Records from a data collection
Start of Block

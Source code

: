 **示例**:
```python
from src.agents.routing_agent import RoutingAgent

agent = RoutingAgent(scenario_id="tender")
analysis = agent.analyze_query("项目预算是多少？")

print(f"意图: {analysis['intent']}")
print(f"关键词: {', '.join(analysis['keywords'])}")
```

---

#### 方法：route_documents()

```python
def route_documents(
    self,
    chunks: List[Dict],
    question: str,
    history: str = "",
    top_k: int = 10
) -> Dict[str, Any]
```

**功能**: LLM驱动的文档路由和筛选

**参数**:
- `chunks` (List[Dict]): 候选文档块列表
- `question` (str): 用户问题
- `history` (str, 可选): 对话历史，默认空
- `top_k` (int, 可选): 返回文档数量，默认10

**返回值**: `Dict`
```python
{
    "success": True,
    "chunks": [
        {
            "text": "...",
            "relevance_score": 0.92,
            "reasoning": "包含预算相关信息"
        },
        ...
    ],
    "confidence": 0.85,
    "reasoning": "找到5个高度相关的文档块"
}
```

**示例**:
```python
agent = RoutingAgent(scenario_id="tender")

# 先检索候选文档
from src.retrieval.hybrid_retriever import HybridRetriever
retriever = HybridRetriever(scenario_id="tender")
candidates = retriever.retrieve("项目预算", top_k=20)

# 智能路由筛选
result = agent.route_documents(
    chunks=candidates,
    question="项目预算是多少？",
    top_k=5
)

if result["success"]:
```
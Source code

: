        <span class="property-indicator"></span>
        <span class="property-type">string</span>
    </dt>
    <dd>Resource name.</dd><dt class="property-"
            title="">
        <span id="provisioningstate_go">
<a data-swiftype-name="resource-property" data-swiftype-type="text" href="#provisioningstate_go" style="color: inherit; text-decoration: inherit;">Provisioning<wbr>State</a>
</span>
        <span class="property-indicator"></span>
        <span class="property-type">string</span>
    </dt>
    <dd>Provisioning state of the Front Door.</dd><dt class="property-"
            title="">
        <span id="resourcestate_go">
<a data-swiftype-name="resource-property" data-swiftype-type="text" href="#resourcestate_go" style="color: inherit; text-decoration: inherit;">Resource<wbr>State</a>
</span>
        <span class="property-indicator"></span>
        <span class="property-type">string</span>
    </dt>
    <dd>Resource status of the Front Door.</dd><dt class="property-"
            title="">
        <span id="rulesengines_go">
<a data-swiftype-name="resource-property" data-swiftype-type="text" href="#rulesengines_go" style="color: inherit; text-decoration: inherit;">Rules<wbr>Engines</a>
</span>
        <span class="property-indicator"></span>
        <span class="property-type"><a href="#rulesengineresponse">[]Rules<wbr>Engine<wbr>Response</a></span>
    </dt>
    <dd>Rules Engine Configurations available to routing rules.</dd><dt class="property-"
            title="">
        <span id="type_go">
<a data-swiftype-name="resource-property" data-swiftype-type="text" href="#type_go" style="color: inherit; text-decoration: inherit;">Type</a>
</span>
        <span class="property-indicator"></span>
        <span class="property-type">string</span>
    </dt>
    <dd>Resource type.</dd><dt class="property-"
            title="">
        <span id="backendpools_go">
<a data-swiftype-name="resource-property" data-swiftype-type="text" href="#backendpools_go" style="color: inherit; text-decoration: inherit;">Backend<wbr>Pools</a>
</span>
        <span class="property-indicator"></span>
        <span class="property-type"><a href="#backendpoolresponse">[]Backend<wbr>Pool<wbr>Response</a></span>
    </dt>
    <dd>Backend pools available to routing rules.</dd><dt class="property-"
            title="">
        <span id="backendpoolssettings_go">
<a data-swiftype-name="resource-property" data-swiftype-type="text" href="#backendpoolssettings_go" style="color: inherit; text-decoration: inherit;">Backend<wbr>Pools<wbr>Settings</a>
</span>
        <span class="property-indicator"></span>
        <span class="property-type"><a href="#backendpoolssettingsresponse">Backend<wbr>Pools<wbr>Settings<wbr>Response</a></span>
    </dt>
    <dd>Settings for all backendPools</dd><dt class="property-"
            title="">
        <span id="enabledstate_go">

End of Block

Each line above where the word "Response" occurs should be copied out.

        <span class="property-type"><a href="#rulesengineresponse">[]Rules<wbr>Engine<wbr>Response</a></span>
        <span class="property-type"><a href="#backendpoolresponse">[]Backend<wbr>Pool<wbr>Response</a></span>
        <span class="property-type"><a href="#backendpoolssettingsresponse">Backend<wbr>Pools<wbr>Settings<wbr>Response</a></span>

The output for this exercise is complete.